Save A vibrant and flavorful twist on classic grilled cheese, featuring layers of roasted zucchini, sliced turkey, melty cheese, and fresh pesto, all stacked and grilled for a deliciously gooey, healthy sandwich alternative.
I first served this to my family on a busy weeknight and everyone loved how fresh and tasty it was, making it a new favorite meal at home.
Ingredients
- Vegetables: 2 medium zucchinis, sliced lengthwise into 1/4-inch-thick strips, 1 tablespoon olive oil, Salt and freshly ground black pepper to taste
- Proteins & Dairy: 8 slices deli turkey breast (about 200 g), 4 slices provolone cheese (or mozzarella or Swiss)
- Spreads & Sauces: 4 tablespoons basil pesto (store-bought or homemade)
- Bread: 4 slices sourdough or whole-grain bread
- Butter: 2 tablespoons unsalted butter, softened
Instructions
- Preheat oven:
- Preheat oven to 425°F (220°C). Line a baking sheet with parchment paper.
- Roast zucchini:
- Arrange zucchini slices on the baking sheet. Drizzle with olive oil and season with salt and pepper. Roast for 12 to 15 minutes flipping halfway until golden and tender.
- Spread pesto:
- Spread 1/2 tablespoon of pesto on each bread slice.
- Assemble stacks:
- On a bread slice, layer roasted zucchini, 2 slices of turkey, 1 slice of cheese, and another drizzle of pesto if desired. Top with a second slice of bread pesto side down.
- Butter sandwiches:
- Lightly butter the outer sides of each sandwich.
- Grill stacks:
- Heat a large nonstick skillet or grill pan over medium heat. Grill each stack for 3 to 4 minutes per side pressing gently until bread is golden and cheese is melted.
- Serve:
- Remove from heat let rest 1 minute then slice in half and serve warm.
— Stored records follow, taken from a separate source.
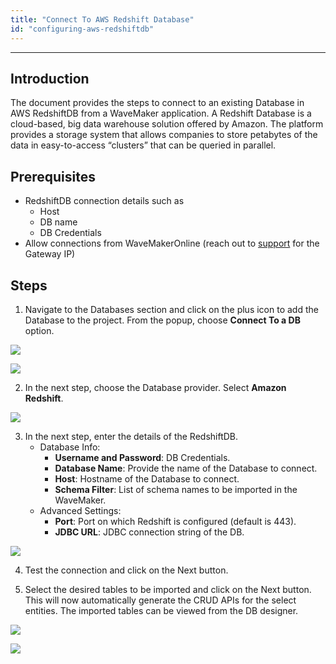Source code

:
 ```yaml
---
title: "Connect To AWS Redshift Database"
id: "configuring-aws-redshiftdb"
---
```

---

## Introduction

The document provides the steps to connect to an existing Database in AWS RedshiftDB from a WaveMaker application. A Redshift Database is a cloud-based, big data warehouse solution offered by Amazon. The platform provides a storage system that allows companies to store petabytes of the data in easy-to-access “clusters” that can be queried in parallel.

## Prerequisites

- RedshiftDB connection details such as
  - Host
  - DB name
  - DB Credentials
- Allow connections from WaveMakerOnline (reach out to [support](mailto:support@wavemaker.com) for the Gateway IP)


## Steps

1. Navigate to the Databases section and click on the plus icon to add the Database to the project. From the popup, choose **Connect To a DB** option.


[![](/learn/assets/redshift-add-db.png)](/learn/assets/redshift-add-db.png)

[![](/learn/assets/redshift-connect-db.png)](/learn/assets/redshift-connect-db.png)

2. In the next step, choose the Database provider. Select **Amazon Redshift**.

[![](/learn/assets/Import-DB.png)](/learn/assets/Import-DB.png)

3. In the next step, enter the details of the RedshiftDB.
    - Database Info:
        - **Username and Password**: DB Credentials.
        - **Database Name**: Provide the name of the Database to connect.
        - **Host**: Hostname of the Database to connect.
        - **Schema Filter**: List of schema names to be imported in the WaveMaker.
    - Advanced Settings:
        - **Port**: Port on which Redshift is configured (default is 443).
        - **JDBC URL**: JDBC connection string of the DB.

[![](/learn/assets/redshift-provide-details.png)](/learn/assets/redshift-provide-details.png)

4. Test the connection and click on the Next button.

5. Select the desired tables to be imported and click on the Next button. This will now automatically generate the CRUD APIs for the select entities. The imported tables can be viewed from the DB designer.

[![](/learn/assets/redshift-select-tables.png)](/learn/assets/redshift-select-tables.png)

[![](/learn/assets/redshift-db-designer.png)](/learn/assets/redshift-db-designer.png)
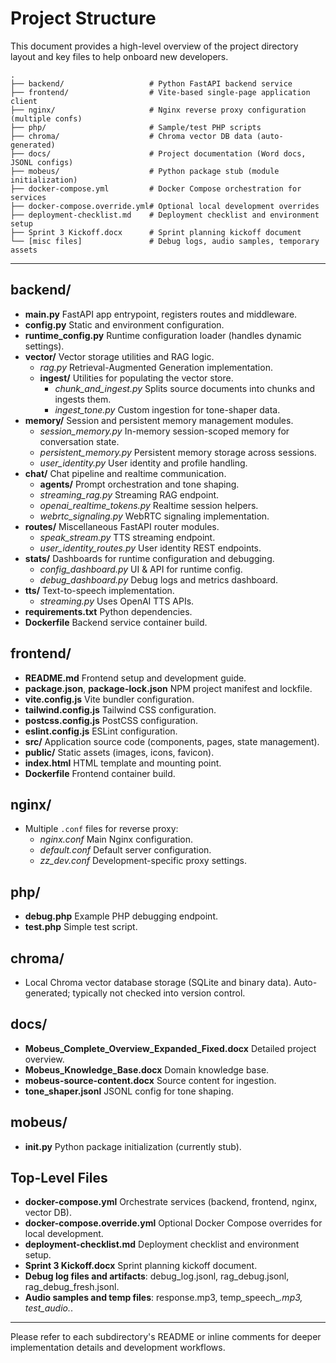 # Project Structure

This document provides a high-level overview of the project directory layout and key files to help onboard new developers.

```
.
├── backend/                   # Python FastAPI backend service
├── frontend/                  # Vite-based single-page application client
├── nginx/                     # Nginx reverse proxy configuration (multiple confs)
├── php/                       # Sample/test PHP scripts
├── chroma/                    # Chroma vector DB data (auto-generated)
├── docs/                      # Project documentation (Word docs, JSONL configs)
├── mobeus/                    # Python package stub (module initialization)
├── docker-compose.yml         # Docker Compose orchestration for services
├── docker-compose.override.yml# Optional local development overrides
├── deployment-checklist.md    # Deployment checklist and environment setup
├── Sprint 3 Kickoff.docx      # Sprint planning kickoff document
└── [misc files]               # Debug logs, audio samples, temporary assets
```

---

## backend/
- **main.py**             FastAPI app entrypoint, registers routes and middleware.
- **config.py**           Static and environment configuration.
- **runtime_config.py**   Runtime configuration loader (handles dynamic settings).
- **vector/**             Vector storage utilities and RAG logic.
  - *rag.py*              Retrieval-Augmented Generation implementation.
  - **ingest/**           Utilities for populating the vector store.
    - *chunk_and_ingest.py*   Splits source documents into chunks and ingests them.
    - *ingest_tone.py*        Custom ingestion for tone-shaper data.
- **memory/**             Session and persistent memory management modules.
  - *session_memory.py*     In-memory session-scoped memory for conversation state.
  - *persistent_memory.py*  Persistent memory storage across sessions.
  - *user_identity.py*      User identity and profile handling.
- **chat/**               Chat pipeline and realtime communication.
  - **agents/**           Prompt orchestration and tone shaping.
  - *streaming_rag.py*    Streaming RAG endpoint.
  - *openai_realtime_tokens.py*  Realtime session helpers.
  - *webrtc_signaling.py* WebRTC signaling implementation.
- **routes/**             Miscellaneous FastAPI router modules.
  - *speak_stream.py*         TTS streaming endpoint.
  - *user_identity_routes.py* User identity REST endpoints.
- **stats/**              Dashboards for runtime configuration and debugging.
  - *config_dashboard.py* UI & API for runtime config.
  - *debug_dashboard.py*  Debug logs and metrics dashboard.
- **tts/**                Text-to-speech implementation.
  - *streaming.py*          Uses OpenAI TTS APIs.
- **requirements.txt**    Python dependencies.
- **Dockerfile**          Backend service container build.

## frontend/
- **README.md**           Frontend setup and development guide.
- **package.json**, **package-lock.json**  NPM project manifest and lockfile.
- **vite.config.js**      Vite bundler configuration.
- **tailwind.config.js**  Tailwind CSS configuration.
- **postcss.config.js**   PostCSS configuration.
- **eslint.config.js**    ESLint configuration.
- **src/**                Application source code (components, pages, state management).
- **public/**             Static assets (images, icons, favicon).
- **index.html**          HTML template and mounting point.
- **Dockerfile**          Frontend container build.

## nginx/
- Multiple `.conf` files for reverse proxy:
  - *nginx.conf*         Main Nginx configuration.
  - *default.conf*        Default server configuration.
  - *zz_dev.conf*         Development-specific proxy settings.

## php/
- **debug.php**           Example PHP debugging endpoint.
- **test.php**            Simple test script.

## chroma/
- Local Chroma vector database storage (SQLite and binary data). Auto-generated;
  typically not checked into version control.

## docs/
- **Mobeus_Complete_Overview_Expanded_Fixed.docx**  Detailed project overview.
- **Mobeus_Knowledge_Base.docx**                   Domain knowledge base.
- **mobeus-source-content.docx**                   Source content for ingestion.
- **tone_shaper.jsonl**                            JSONL config for tone shaping.

## mobeus/
- **__init__.py**         Python package initialization (currently stub).

## Top-Level Files
- **docker-compose.yml**               Orchestrate services (backend, frontend, nginx, vector DB).
- **docker-compose.override.yml**      Optional Docker Compose overrides for local development.
- **deployment-checklist.md**          Deployment checklist and environment setup.
- **Sprint 3 Kickoff.docx**            Sprint planning kickoff document.
- **Debug log files and artifacts**: debug_log.jsonl, rag_debug.jsonl, rag_debug_fresh.jsonl.
- **Audio samples and temp files**: response.mp3, temp_speech_*.mp3, test_audio.*.

---

Please refer to each subdirectory's README or inline comments for deeper implementation details and development workflows.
Save My family enjoys making these together on weekends, sharing laughter and the joy of creating something delicious and wholesome.
Nutrition Facts
Each serving contains approximately 370 calories, 20 grams of total fat, 28 grams of carbohydrates, and 20 grams of protein, making it both satisfying and nutritious.
Variations
You can swap provolone cheese for mozzarella or Swiss according to preference, or add roasted red peppers for extra flavor.
Serving Suggestions
Serve with a simple green salad or tomato soup to complement the rich flavors of the grilled cheese stacks.
Save This recipe comes together quickly and makes a comforting meal perfect for any day of the week.
Recipe FAQ
- → Can I substitute the turkey with another protein?
Yes, chicken works well as a substitute, or you can omit meat entirely and add extra roasted vegetables for a vegetarian option.
- → What type of cheese is best for melting in these stacks?
Provolone is ideal for its meltiness and mild flavor, but mozzarella or Swiss cheese are excellent alternatives.
- → How should I prepare the zucchini for best results?
Slicing zucchini lengthwise into thin strips and roasting them until golden ensures tenderness and enhances their natural sweetness.
- → Is it possible to make this dish nut-free?
Absolutely, use a nut-free pesto made with seeds like sunflower or pumpkin to keep the flavors vibrant without nuts.
- → What bread types work well for these stacks?
Sourdough or whole-grain breads provide sturdy bases and crisp nicely when grilled; gluten-free bread is a good option if needed.